Output every line from the beginning of the records through the line that contains "Ez a projekt örömmel", exactly as it appears.

[Records excerpted from a collection]
=== Begin Enclosure ===

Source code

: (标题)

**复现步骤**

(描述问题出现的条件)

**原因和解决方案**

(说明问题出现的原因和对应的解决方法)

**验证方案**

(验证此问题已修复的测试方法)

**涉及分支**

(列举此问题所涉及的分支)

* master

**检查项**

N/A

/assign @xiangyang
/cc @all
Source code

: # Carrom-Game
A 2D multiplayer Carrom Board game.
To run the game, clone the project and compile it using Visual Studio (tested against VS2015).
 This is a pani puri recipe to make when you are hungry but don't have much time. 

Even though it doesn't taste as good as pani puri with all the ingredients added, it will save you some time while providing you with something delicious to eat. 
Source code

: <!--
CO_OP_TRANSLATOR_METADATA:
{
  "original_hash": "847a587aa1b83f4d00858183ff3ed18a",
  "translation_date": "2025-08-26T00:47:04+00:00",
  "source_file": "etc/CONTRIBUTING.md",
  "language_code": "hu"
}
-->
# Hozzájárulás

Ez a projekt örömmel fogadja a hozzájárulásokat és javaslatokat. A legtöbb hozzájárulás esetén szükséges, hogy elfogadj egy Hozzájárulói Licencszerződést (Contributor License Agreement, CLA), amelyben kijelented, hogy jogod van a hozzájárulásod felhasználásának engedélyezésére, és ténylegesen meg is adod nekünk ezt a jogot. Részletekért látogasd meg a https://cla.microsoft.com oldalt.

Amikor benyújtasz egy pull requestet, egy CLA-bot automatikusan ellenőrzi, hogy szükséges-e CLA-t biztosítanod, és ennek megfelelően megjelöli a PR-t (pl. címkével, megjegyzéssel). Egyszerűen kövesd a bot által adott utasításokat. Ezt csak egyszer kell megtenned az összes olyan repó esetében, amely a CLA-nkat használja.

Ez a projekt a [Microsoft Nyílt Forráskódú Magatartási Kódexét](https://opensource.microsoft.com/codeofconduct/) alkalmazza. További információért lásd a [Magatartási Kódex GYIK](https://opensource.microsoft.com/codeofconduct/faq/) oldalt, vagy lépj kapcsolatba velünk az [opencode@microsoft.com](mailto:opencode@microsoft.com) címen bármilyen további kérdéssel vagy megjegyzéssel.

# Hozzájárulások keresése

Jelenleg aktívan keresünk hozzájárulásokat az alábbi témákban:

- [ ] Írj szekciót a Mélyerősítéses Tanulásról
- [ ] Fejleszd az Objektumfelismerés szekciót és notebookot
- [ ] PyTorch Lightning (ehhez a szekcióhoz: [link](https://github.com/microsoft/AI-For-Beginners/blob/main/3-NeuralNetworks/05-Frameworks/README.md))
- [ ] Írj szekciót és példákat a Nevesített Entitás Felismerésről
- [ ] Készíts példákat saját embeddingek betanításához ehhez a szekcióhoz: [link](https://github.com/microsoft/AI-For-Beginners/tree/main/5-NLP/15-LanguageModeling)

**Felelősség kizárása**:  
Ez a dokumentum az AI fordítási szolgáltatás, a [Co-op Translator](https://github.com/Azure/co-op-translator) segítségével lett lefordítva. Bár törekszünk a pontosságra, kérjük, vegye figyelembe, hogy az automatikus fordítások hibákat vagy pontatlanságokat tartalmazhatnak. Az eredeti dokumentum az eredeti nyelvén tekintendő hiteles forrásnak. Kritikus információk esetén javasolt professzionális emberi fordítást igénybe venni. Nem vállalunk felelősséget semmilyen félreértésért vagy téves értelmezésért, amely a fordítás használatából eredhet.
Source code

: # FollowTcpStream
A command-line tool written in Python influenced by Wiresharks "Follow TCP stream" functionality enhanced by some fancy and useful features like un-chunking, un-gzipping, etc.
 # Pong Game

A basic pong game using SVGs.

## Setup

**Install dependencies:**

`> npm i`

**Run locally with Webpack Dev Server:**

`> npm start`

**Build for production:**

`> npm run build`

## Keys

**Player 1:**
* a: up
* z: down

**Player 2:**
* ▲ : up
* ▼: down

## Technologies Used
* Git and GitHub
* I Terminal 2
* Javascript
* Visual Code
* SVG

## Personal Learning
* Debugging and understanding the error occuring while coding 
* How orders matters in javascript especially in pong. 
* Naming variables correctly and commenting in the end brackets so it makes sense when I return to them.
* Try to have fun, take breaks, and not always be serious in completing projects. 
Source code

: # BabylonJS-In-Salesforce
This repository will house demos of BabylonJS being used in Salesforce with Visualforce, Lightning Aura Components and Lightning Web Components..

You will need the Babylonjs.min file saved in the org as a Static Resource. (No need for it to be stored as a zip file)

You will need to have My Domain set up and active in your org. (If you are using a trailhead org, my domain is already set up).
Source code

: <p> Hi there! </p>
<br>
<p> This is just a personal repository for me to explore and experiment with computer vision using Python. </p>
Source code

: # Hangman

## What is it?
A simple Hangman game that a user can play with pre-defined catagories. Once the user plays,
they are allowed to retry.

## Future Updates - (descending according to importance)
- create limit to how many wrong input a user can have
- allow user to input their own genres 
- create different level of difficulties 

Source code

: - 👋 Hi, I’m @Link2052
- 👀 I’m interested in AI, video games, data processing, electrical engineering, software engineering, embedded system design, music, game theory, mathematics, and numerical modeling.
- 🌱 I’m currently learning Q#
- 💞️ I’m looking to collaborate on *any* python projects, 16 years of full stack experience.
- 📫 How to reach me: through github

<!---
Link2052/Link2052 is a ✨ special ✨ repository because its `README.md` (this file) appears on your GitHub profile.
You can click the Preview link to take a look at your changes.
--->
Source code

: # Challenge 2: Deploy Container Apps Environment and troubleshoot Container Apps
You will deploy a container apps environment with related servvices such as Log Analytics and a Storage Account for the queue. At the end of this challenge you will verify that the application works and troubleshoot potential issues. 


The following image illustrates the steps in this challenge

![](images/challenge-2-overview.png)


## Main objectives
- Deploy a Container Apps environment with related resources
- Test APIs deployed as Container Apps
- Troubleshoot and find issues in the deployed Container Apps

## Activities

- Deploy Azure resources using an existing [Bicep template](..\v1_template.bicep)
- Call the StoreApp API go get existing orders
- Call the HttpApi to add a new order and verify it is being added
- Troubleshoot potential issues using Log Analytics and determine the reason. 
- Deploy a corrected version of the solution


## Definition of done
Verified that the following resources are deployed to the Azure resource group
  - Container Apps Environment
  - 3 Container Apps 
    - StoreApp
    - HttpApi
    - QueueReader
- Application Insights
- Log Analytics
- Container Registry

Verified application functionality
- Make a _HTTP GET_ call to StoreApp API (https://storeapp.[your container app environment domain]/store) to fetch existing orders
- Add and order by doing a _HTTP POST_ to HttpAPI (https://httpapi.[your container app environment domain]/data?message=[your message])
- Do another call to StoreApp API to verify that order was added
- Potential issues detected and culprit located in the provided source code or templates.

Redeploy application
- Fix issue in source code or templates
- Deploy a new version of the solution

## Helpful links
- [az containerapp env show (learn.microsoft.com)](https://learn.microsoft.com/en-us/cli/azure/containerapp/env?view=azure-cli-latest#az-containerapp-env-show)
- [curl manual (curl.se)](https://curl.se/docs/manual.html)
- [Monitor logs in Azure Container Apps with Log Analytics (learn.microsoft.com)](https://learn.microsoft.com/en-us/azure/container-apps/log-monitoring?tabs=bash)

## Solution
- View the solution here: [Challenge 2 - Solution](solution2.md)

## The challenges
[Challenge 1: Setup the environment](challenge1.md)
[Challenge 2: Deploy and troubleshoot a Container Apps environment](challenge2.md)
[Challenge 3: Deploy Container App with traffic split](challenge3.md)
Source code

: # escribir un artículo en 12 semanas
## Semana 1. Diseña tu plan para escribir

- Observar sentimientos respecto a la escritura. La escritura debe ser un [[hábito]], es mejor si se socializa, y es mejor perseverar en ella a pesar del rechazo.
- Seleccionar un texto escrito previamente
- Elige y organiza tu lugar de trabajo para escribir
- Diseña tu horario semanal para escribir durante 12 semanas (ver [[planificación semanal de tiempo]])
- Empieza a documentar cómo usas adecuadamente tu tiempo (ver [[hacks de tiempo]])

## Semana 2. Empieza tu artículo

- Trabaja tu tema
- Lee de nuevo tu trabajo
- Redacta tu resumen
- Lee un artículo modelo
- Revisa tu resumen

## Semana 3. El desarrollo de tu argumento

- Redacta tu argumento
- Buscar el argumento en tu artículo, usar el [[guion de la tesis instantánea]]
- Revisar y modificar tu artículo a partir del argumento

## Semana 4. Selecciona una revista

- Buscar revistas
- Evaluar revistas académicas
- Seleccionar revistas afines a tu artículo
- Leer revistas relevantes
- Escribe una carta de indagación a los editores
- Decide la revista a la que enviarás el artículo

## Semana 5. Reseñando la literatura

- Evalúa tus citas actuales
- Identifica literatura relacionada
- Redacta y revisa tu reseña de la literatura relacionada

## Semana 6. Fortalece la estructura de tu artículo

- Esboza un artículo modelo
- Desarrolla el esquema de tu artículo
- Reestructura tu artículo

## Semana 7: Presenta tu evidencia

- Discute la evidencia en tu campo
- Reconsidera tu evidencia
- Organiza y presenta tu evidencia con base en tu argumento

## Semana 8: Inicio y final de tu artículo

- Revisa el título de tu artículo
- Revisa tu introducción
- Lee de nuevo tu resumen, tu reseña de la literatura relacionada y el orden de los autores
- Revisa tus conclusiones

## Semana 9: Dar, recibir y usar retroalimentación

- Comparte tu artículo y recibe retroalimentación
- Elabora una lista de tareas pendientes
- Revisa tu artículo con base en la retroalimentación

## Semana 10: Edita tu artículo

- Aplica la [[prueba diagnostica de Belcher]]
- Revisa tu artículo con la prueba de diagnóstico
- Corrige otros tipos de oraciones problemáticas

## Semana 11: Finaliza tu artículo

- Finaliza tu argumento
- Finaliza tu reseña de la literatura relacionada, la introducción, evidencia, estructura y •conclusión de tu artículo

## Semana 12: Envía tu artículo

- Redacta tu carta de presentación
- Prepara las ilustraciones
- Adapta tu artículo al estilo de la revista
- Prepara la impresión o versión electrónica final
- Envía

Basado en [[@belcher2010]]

=== End Enclosure ===

**RESULT OF THE EXERCISE**.
Source code

: (标题)

**复现步骤**

(描述问题出现的条件)

**原因和解决方案**

(说明问题出现的原因和对应的解决方法)

**验证方案**

(验证此问题已修复的测试方法)

**涉及分支**

(列举此问题所涉及的分支)

* master

**检查项**

N/A

/assign @xiangyang
/cc @all
Source code

: # Carrom-Game
A 2D multiplayer Carrom Board game.
To run the game, clone the project and compile it using Visual Studio (tested against VS2015).
 This is a pani puri recipe to make when you are hungry but don't have much time. 

Even though it doesn't taste as good as pani puri with all the ingredients added, it will save you some time while providing you with something delicious to eat. 
Source code

: <!--
CO_OP_TRANSLATOR_METADATA:
{
  "original_hash": "847a587aa1b83f4d00858183ff3ed18a",
  "translation_date": "2025-08-26T00:47:04+00:00",
  "source_file": "etc/CONTRIBUTING.md",
  "language_code": "hu"
}
-->
# Hozzájárulás

Ez a projekt örömmel fogadja a hozzájárulásokat és javaslatokat. A legtöbb hozzájárulás esetén szükséges, hogy elfogadj egy Hozzájárulói Licencszerződést (Contributor License Agreement, CLA), amelyben kijelented, hogy jogod van a hozzájárulásod felhasználásának engedélyezésére, és ténylegesen meg is adod nekünk ezt a jogot. Részletekért látogasd meg a https://cla.microsoft.com oldalt.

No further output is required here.